Records from a data source

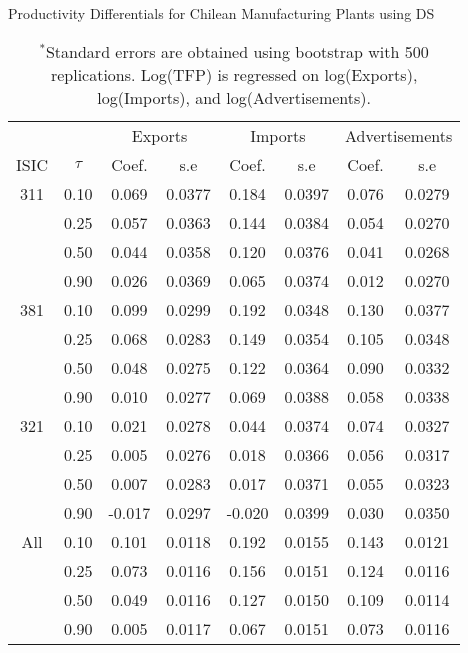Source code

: \documentclass[12pt]{article}
\begin{document}
\begin{table}[H]
\centering
\caption{Productivity Differentials for Chilean Manufacturing Plants using DS}
\small
\begin{tabular}{cccccccc}
  \hline\hline & & \multicolumn{2}{c}{Exports}  & \multicolumn{2}{c}{Imports} & \multicolumn{2}{c}{Advertisements} \\ \cmidrule(lr){3-4} \cmidrule(lr){5-6} \cmidrule(lr){7-8}ISIC & $\tau$ & Coef. & s.e & Coef. & s.e & Coef. & s.e \\ 
  \hline
311 & 0.10 & 0.069 & 0.0377 & 0.184 & 0.0397 & 0.076 & 0.0279 \\ 
   & 0.25 & 0.057 & 0.0363 & 0.144 & 0.0384 & 0.054 & 0.0270 \\ 
   & 0.50 & 0.044 & 0.0358 & 0.120 & 0.0376 & 0.041 & 0.0268 \\ 
   & 0.90 & 0.026 & 0.0369 & 0.065 & 0.0374 & 0.012 & 0.0270 \\ 
  381 & 0.10 & 0.099 & 0.0299 & 0.192 & 0.0348 & 0.130 & 0.0377 \\ 
   & 0.25 & 0.068 & 0.0283 & 0.149 & 0.0354 & 0.105 & 0.0348 \\ 
   & 0.50 & 0.048 & 0.0275 & 0.122 & 0.0364 & 0.090 & 0.0332 \\ 
   & 0.90 & 0.010 & 0.0277 & 0.069 & 0.0388 & 0.058 & 0.0338 \\ 
  321 & 0.10 & 0.021 & 0.0278 & 0.044 & 0.0374 & 0.074 & 0.0327 \\ 
   & 0.25 & 0.005 & 0.0276 & 0.018 & 0.0366 & 0.056 & 0.0317 \\ 
   & 0.50 & 0.007 & 0.0283 & 0.017 & 0.0371 & 0.055 & 0.0323 \\ 
   & 0.90 & -0.017 & 0.0297 & -0.020 & 0.0399 & 0.030 & 0.0350 \\ 
  All & 0.10 & 0.101 & 0.0118 & 0.192 & 0.0155 & 0.143 & 0.0121 \\ 
   & 0.25 & 0.073 & 0.0116 & 0.156 & 0.0151 & 0.124 & 0.0116 \\ 
   & 0.50 & 0.049 & 0.0116 & 0.127 & 0.0150 & 0.109 & 0.0114 \\ 
   & 0.90 & 0.005 & 0.0117 & 0.067 & 0.0151 & 0.073 & 0.0116 \\ 
   \hline
\end{tabular}
\caption*{\footnotesize $^{*}$Standard errors are obtained using bootstrap with 500 replications. Log(TFP) is regressed on log(Exports), log(Imports), and log(Advertisements).}
\label{QACFCHLTFPP}
\end{table}
\end{document}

_WHAT TO PRODUCE_
Leaving the pictures behind, return every line above exactly.

_PROBLEM SOLUTION_
Source code

: \documentclass[12pt]{article}
\begin{document}
\begin{table}[H]
\centering
\caption{Productivity Differentials for Chilean Manufacturing Plants using DS}
\small
\begin{tabular}{cccccccc}
  \hline\hline & & \multicolumn{2}{c}{Exports}  & \multicolumn{2}{c}{Imports} & \multicolumn{2}{c}{Advertisements} \\ \cmidrule(lr){3-4} \cmidrule(lr){5-6} \cmidrule(lr){7-8}ISIC & $\tau$ & Coef. & s.e & Coef. & s.e & Coef. & s.e \\ 
  \hline
311 & 0.10 & 0.069 & 0.0377 & 0.184 & 0.0397 & 0.076 & 0.0279 \\ 
   & 0.25 & 0.057 & 0.0363 & 0.144 & 0.0384 & 0.054 & 0.0270 \\ 
   & 0.50 & 0.044 & 0.0358 & 0.120 & 0.0376 & 0.041 & 0.0268 \\ 
   & 0.90 & 0.026 & 0.0369 & 0.065 & 0.0374 & 0.012 & 0.0270 \\ 
  381 & 0.10 & 0.099 & 0.0299 & 0.192 & 0.0348 & 0.130 & 0.0377 \\ 
   & 0.25 & 0.068 & 0.0283 & 0.149 & 0.0354 & 0.105 & 0.0348 \\ 
   & 0.50 & 0.048 & 0.0275 & 0.122 & 0.0364 & 0.090 & 0.0332 \\ 
   & 0.90 & 0.010 & 0.0277 & 0.069 & 0.0388 & 0.058 & 0.0338 \\ 
  321 & 0.10 & 0.021 & 0.0278 & 0.044 & 0.0374 & 0.074 & 0.0327 \\ 
   & 0.25 & 0.005 & 0.0276 & 0.018 & 0.0366 & 0.056 & 0.0317 \\ 
   & 0.50 & 0.007 & 0.0283 & 0.017 & 0.0371 & 0.055 & 0.0323 \\ 
   & 0.90 & -0.017 & 0.0297 & -0.020 & 0.0399 & 0.030 & 0.0350 \\ 
  All & 0.10 & 0.101 & 0.0118 & 0.192 & 0.0155 & 0.143 & 0.0121 \\ 
   & 0.25 & 0.073 & 0.0116 & 0.156 & 0.0151 & 0.124 & 0.0116 \\ 
   & 0.50 & 0.049 & 0.0116 & 0.127 & 0.0150 & 0.109 & 0.0114 \\ 
   & 0.90 & 0.005 & 0.0117 & 0.067 & 0.0151 & 0.073 & 0.0116 \\ 
   \hline
\end{tabular}
\caption*{\footnotesize $^{*}$Standard errors are obtained using bootstrap with 500 replications. Log(TFP) is regressed on log(Exports), log(Imports), and log(Advertisements).}
\label{QACFCHLTFPP}
\end{table}
\end{document}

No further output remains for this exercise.